> **ASSIGNED TASK**: Look for "vision" in each line of the records, and copy the lines that have it.

↓↓↓

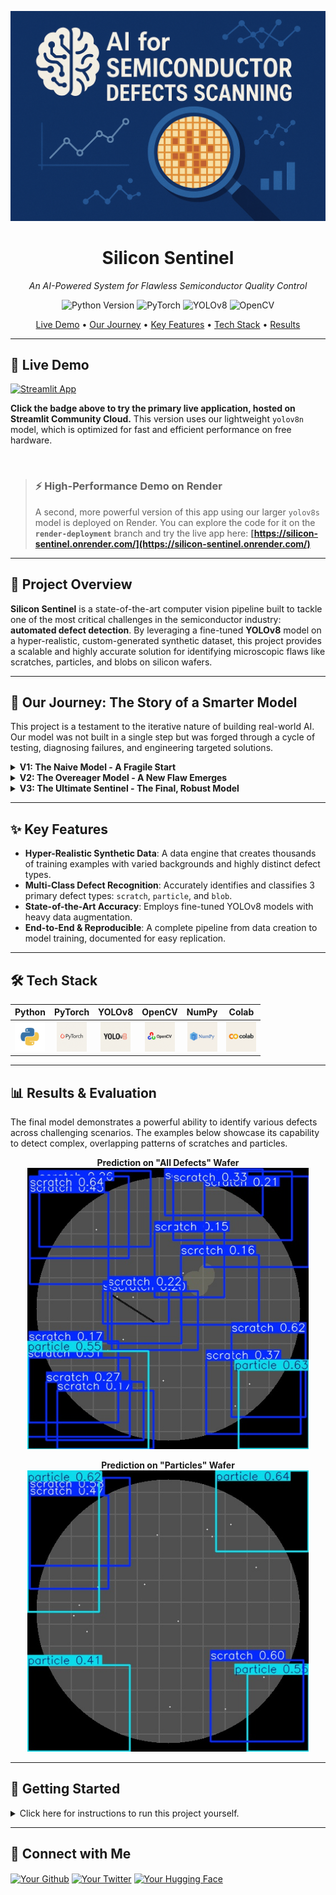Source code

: <p align="center">
  <img src="https://github.com/Ritviks21/Silicon-Sentinel/raw/main/docs/images/Silicon%20sentinel%20%20project%20banner.png" alt="Silicon Sentinel Project Banner">
</p>

<h1 align="center">Silicon Sentinel</h1>
<p align="center">
  <i>An AI-Powered System for Flawless Semiconductor Quality Control</i>
</p>

<p align="center">
    <img src="https://img.shields.io/badge/Python-3.11-3776AB?style=for-the-badge&logo=python&logoColor=white" alt="Python Version">
    <img src="https://img.shields.io/badge/PyTorch-%23EE4C2C.svg?style=for-the-badge&logo=PyTorch&logoColor=white" alt="PyTorch">
    <img src="https://img.shields.io/badge/YOLOv8-00FFFF.svg?style=for-the-badge&logo=YOLO&logoColor=black" alt="YOLOv8">
    <img src="https://img.shields.io/badge/OpenCV-5C3EE8.svg?style=for-the-badge&logo=OpenCV&logoColor=white" alt="OpenCV">
</p>

<p align="center">
  <a href="#-live-demo">Live Demo</a> •
  <a href="#-our-journey">Our Journey</a> •
  <a href="#-key-features">Key Features</a> •
  <a href="#-tech-stack">Tech Stack</a> •
  <a href="#-results">Results</a>
</p>

---

## 🚀 Live Demo

[![Streamlit App](https://static.streamlit.io/badges/streamlit_badge_black_white.svg)](https://silicon-sentinel-qr94pmvkxeykxenptcsyb2.streamlit.app/)

**Click the badge above to try the primary live application, hosted on Streamlit Community Cloud.** This version uses our lightweight `yolov8n` model, which is optimized for fast and efficient performance on free hardware.

<br>

> ### ⚡️ High-Performance Demo on Render
> A second, more powerful version of this app using our larger `yolov8s` model is deployed on Render. You can explore the code for it on the **`render-deployment`** branch and try the live app here: **[https://silicon-sentinel.onrender.com/](https://silicon-sentinel.onrender.com/)**

---

## 📖 Project Overview

**Silicon Sentinel** is a state-of-the-art computer vision pipeline built to tackle one of the most critical challenges in the semiconductor industry: **automated defect detection**. By leveraging a fine-tuned **YOLOv8** model on a hyper-realistic, custom-generated synthetic dataset, this project provides a scalable and highly accurate solution for identifying microscopic flaws like scratches, particles, and blobs on silicon wafers.

---

## 🚀 Our Journey: The Story of a Smarter Model

This project is a testament to the iterative nature of building real-world AI. Our model was not built in a single step but was forged through a cycle of testing, diagnosing failures, and engineering targeted solutions.

<details>
<summary><strong>V1: The Naive Model - A Fragile Start</strong></summary>
<br>
Our first model was trained on a simple, clean dataset. It learned to detect basic defects but failed when shown anything new, like a "blob" defect.
<br><br>
💡 **Lesson Learned:** A model's ability to generalize depends entirely on the diversity of its training data.
</details>

<details>
<summary><strong>V2: The Overeager Model - A New Flaw Emerges</strong></summary>
<br>
We rebuilt the dataset with more variety, including blobs. The model could now see all defect types, but it became "trigger-happy," hallucinating defects on perfectly clean wafers (false positives).
<br><br>
💡 **Lesson Learned:** An AI must be taught what a defect *is not*. Training on "negative" (clean) examples is critical to prevent false alarms.
</details>

<details>
<summary><strong>V3: The Ultimate Sentinel - The Final, Robust Model</strong></summary>
<br>
Our previous model was still not perfect. It confused the background with scratches, missed tiny particles, and couldn't distinguish blobs from particle clusters. This final iteration was a targeted strike against these specific failures.
<ul>
  <li><strong>Hyper-Realistic Data:</strong> We engineered our final dataset with multiple, varied background textures, curved/wavy scratches, tiny "dust-speck" particles, and large, irregular "smudge" blobs to eliminate ambiguity.</li>
  <li><strong>A Bigger Brain:</strong> We upgraded from the lightweight `YOLOv8n` to the more powerful `YOLOv8s` model to better learn subtle patterns in our complex data.</li>
    <li><strong>More Patient Training:</strong> We increased the training time to 75 epochs, giving the more powerful model the time it needed to learn properly.</li>
</ul>
<br>
✅ **The Result:** A reliable and intelligent model that correctly identifies a wide range of defects. The journey demonstrates a realistic workflow for tackling complex computer vision challenges.
</details>

---

## ✨ Key Features

- **Hyper-Realistic Synthetic Data**: A data engine that creates thousands of training examples with varied backgrounds and highly distinct defect types.
- **Multi-Class Defect Recognition**: Accurately identifies and classifies 3 primary defect types: `scratch`, `particle`, and `blob`.
- **State-of-the-Art Accuracy**: Employs fine-tuned YOLOv8 models with heavy data augmentation.
- **End-to-End & Reproducible**: A complete pipeline from data creation to model training, documented for easy replication.

---

## 🛠️ Tech Stack

| Python | PyTorch | YOLOv8 | OpenCV | NumPy | Colab |
| :---: | :---: | :---: | :---: | :---: | :---: |
| <img src="https://github.com/Ritviks21/Silicon-Sentinel/raw/main/docs/images/Python.png" width="48"> | <img src="https://raw.githubusercontent.com/Ritviks21/Silicon-Sentinel/main/docs/images/Pytorch.png" width="48"> | <img src="https://github.com/Ritviks21/Silicon-Sentinel/raw/main/docs/images/Yolov8s.png" width="48"> | <img src="https://github.com/Ritviks21/Silicon-Sentinel/raw/main/docs/images/OpenCV.png" width="48"> | <img src="https://github.com/Ritviks21/Silicon-Sentinel/raw/main/docs/images/Numpy.png" width="48"> | <img src="https://github.com/Ritviks21/Silicon-Sentinel/raw/main/docs/images/Colab.png" width="48"> |

---

## 📊 Results & Evaluation
<a name="results"></a>
The final model demonstrates a powerful ability to identify various defects across challenging scenarios. The examples below showcase its capability to detect complex, overlapping patterns of scratches and particles.

<p align="center">
  <b>Prediction on "All Defects" Wafer</b><br>
  <img src="https://github.com/Ritviks21/Silicon-Sentinel/raw/main/docs/images/wafer_all_defects.jpg" alt="Prediction on All Defects Wafer" width="450">
</p>

<p align="center">
  <b>Prediction on "Particles" Wafer</b><br>
  <img src="https://github.com/Ritviks21/Silicon-Sentinel/raw/main/docs/images/wafer_particles.jpg" alt="Prediction on Particles Wafer" width="450">
</p>

---

## 🚀 Getting Started

<details>
<summary>Click here for instructions to run this project yourself.</summary>

1.  **Clone the Repository**
    ```bash
    git clone [https://github.com/Ritviks21/Silicon-Sentinel.git](https://github.com/Ritviks21/Silicon-Sentinel.git)
    cd Silicon-Sentinel
    ```

2.  **Install Dependencies**
    ```bash
    pip install -r requirements.txt
    ```

3.  **Train the Model**
    Run the provided Google Colab notebook to generate the data, split it, and train the model.

</details>

---

## 🔗 Connect with Me

<p align="left">
<a href="https://github.com/Ritviks21" target="blank"><img align="center" src="https://raw.githubusercontent.com/rahuldkjain/github-profile-readme-generator/master/src/images/icons/Social/github.svg" alt="Your Github" height="30" width="40" /></a>
<a href="https://x.com/gemdata21" target="blank"><img align="center" src="https://raw.githubusercontent.com/rahuldkjain/github-profile-readme-generator/master/src/images/icons/Social/twitter.svg" alt="Your Twitter" height="30" width="40" /></a>
<a href="https://huggingface.co/srits21" target="blank"><img align="center" src="https://raw.githubusercontent.com/rahuldkjain/github-profile-readme-generator/master/src/images/icons/Social/hugging-face.svg" alt="Your Hugging Face" height="30" width="40" /></a>
</p>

↑↑↑

> **ANSWER TO THE EXERCISE**:
**Silicon Sentinel** is a state-of-the-art computer vision pipeline built to tackle one of the most critical challenges in the semiconductor industry: **automated defect detection**. By leveraging a fine-tuned **YOLOv8** model on a hyper-realistic, custom-generated synthetic dataset, this project provides a scalable and highly accurate solution for identifying microscopic flaws like scratches, particles, and blobs on silicon wafers.
✅ **The Result:** A reliable and intelligent model that correctly identifies a wide range of defects. The journey demonstrates a realistic workflow for tackling complex computer vision challenges.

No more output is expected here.